Four problems with the EPA’s new cap-and-trade regulations

EPA bureaucrats are poised to “impose higher energy costs on American families and businesses for meaningless climate benefits,” Heritage’s Nick Loris writes.

Loris identifies four consequences of this regulation:

  • Higher energy prices, lost jobs, weaker economy. Restricting the use of coal, “will raise electricity rates, and those higher prices will reverberate through the economy. Businesses will pass higher costs onto consumers, but if a company must absorb the higher costs, it will invest less and expand less. The combination of reduced production and consumption will result in fewer jobs and a weaker economy.”
  • No climate benefit, exaggerated environmental benefits.

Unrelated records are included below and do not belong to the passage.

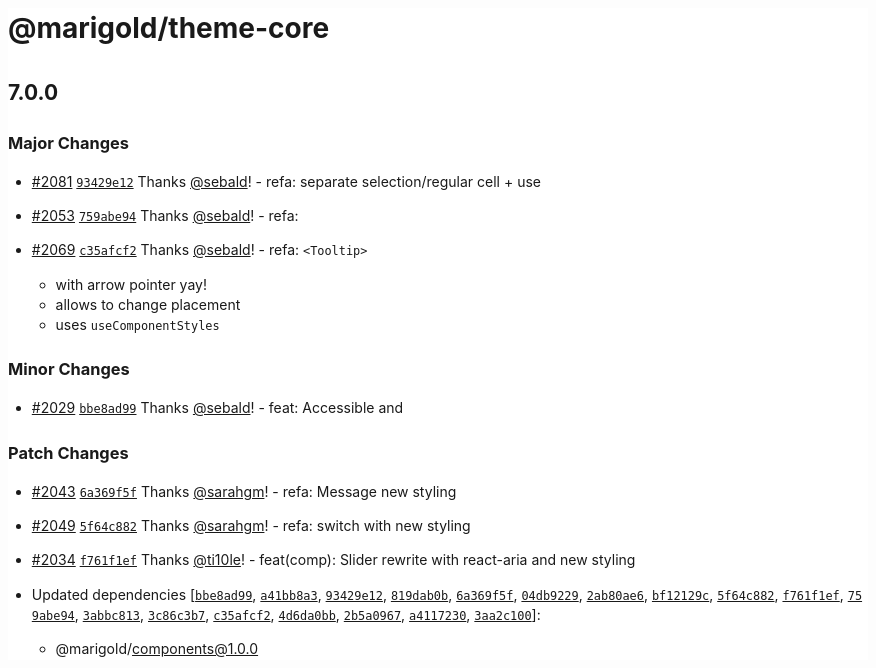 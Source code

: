 # @marigold/theme-core

## 7.0.0

### Major Changes

- [#2081](https://github.com/marigold-ui/marigold/pull/2081) [`93429e12`](https://github.com/marigold-ui/marigold/commit/93429e12e1f31c85fec0d92efd2a7b0013809b41) Thanks [@sebald](https://github.com/sebald)! - refa: separate selection/regular cell + use <Checkbox>

* [#2053](https://github.com/marigold-ui/marigold/pull/2053) [`759abe94`](https://github.com/marigold-ui/marigold/commit/759abe94648f7935723cfb47e2097ba918ce1255) Thanks [@sebald](https://github.com/sebald)! - refa: <Dialog>

- [#2069](https://github.com/marigold-ui/marigold/pull/2069) [`c35afcf2`](https://github.com/marigold-ui/marigold/commit/c35afcf21c10bb043041e56e91f954efc2083eff) Thanks [@sebald](https://github.com/sebald)! - refa: `<Tooltip>`

  - with arrow pointer yay!
  - allows to change placement
  - uses `useComponentStyles`

### Minor Changes

- [#2029](https://github.com/marigold-ui/marigold/pull/2029) [`bbe8ad99`](https://github.com/marigold-ui/marigold/commit/bbe8ad99f64cea5cc25fa19bb7705c3f9f1b7104) Thanks [@sebald](https://github.com/sebald)! - feat: Accessible <Radio> and <RadioGroup>

### Patch Changes

- [#2043](https://github.com/marigold-ui/marigold/pull/2043) [`6a369f5f`](https://github.com/marigold-ui/marigold/commit/6a369f5f8e9f637e8aa9a560e63443e3d821c075) Thanks [@sarahgm](https://github.com/sarahgm)! - refa: Message new styling

* [#2049](https://github.com/marigold-ui/marigold/pull/2049) [`5f64c882`](https://github.com/marigold-ui/marigold/commit/5f64c88286c7248e881a7f5548aba2afbe82f728) Thanks [@sarahgm](https://github.com/sarahgm)! - refa: switch with new styling

- [#2034](https://github.com/marigold-ui/marigold/pull/2034) [`f761f1ef`](https://github.com/marigold-ui/marigold/commit/f761f1ef65a826eb8c70da2fa03e5caf3393c3b9) Thanks [@ti10le](https://github.com/ti10le)! - feat(comp): Slider rewrite with react-aria and new styling

- Updated dependencies [[`bbe8ad99`](https://github.com/marigold-ui/marigold/commit/bbe8ad99f64cea5cc25fa19bb7705c3f9f1b7104), [`a41bb8a3`](https://github.com/marigold-ui/marigold/commit/a41bb8a39ace6006bfc2351f6d4649305bc1d286), [`93429e12`](https://github.com/marigold-ui/marigold/commit/93429e12e1f31c85fec0d92efd2a7b0013809b41), [`819dab0b`](https://github.com/marigold-ui/marigold/commit/819dab0bfe549f7fb6156cdb9938595ccbe32439), [`6a369f5f`](https://github.com/marigold-ui/marigold/commit/6a369f5f8e9f637e8aa9a560e63443e3d821c075), [`04db9229`](https://github.com/marigold-ui/marigold/commit/04db922957c8731ea952ce123e6d63a15ec02a93), [`2ab80ae6`](https://github.com/marigold-ui/marigold/commit/2ab80ae677be0785cfa6e2bdf9f7ff2f3d38baec), [`bf12129c`](https://github.com/marigold-ui/marigold/commit/bf12129c6d5d21bf372fd6ee7e3a28f6a03326c9), [`5f64c882`](https://github.com/marigold-ui/marigold/commit/5f64c88286c7248e881a7f5548aba2afbe82f728), [`f761f1ef`](https://github.com/marigold-ui/marigold/commit/f761f1ef65a826eb8c70da2fa03e5caf3393c3b9), [`759abe94`](https://github.com/marigold-ui/marigold/commit/759abe94648f7935723cfb47e2097ba918ce1255), [`3abbc813`](https://github.com/marigold-ui/marigold/commit/3abbc8130c8b5156f3ca62f237dd59278354eb7c), [`3c86c3b7`](https://github.com/marigold-ui/marigold/commit/3c86c3b7399a525c2743a1a42b806f862b050cd3), [`c35afcf2`](https://github.com/marigold-ui/marigold/commit/c35afcf21c10bb043041e56e91f954efc2083eff), [`4d6da0bb`](https://github.com/marigold-ui/marigold/commit/4d6da0bb8171be6a2cacaa5caea4fc1e11043345), [`2b5a0967`](https://github.com/marigold-ui/marigold/commit/2b5a0967707534a1650f1258bebdd176c934dedc), [`a4117230`](https://github.com/marigold-ui/marigold/commit/a4117230928f640938f4ce69098bb665b90fe194), [`3aa2c100`](https://github.com/marigold-ui/marigold/commit/3aa2c100fce8884cf0e1ae8e848516923f0d8456)]:
  - @marigold/components@1.0.0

Even climate activists argue the regulations will have minimal effect on the climate. Moreover, the government uses bad math to arrive at the program’s stated environmental benefits, for example double-counting the benefits of some regulations.
  • Overly prescriptive EPA picks winners and losers. The federal government is encouraging states to choose its preferred energy sources, like renewable fuels, over proven sources like coal.
  • Federally imposed cap-and-trade. Congress already rejected cap-and-trade, but the EPA is pushing it anyway. States will have one year to develop their own cap-and-trade plan. If they don’t, they’ll be subjected to a federally-run program.

Do you think the administration should impose a cap-and-trade plan like this without Congress’ consent?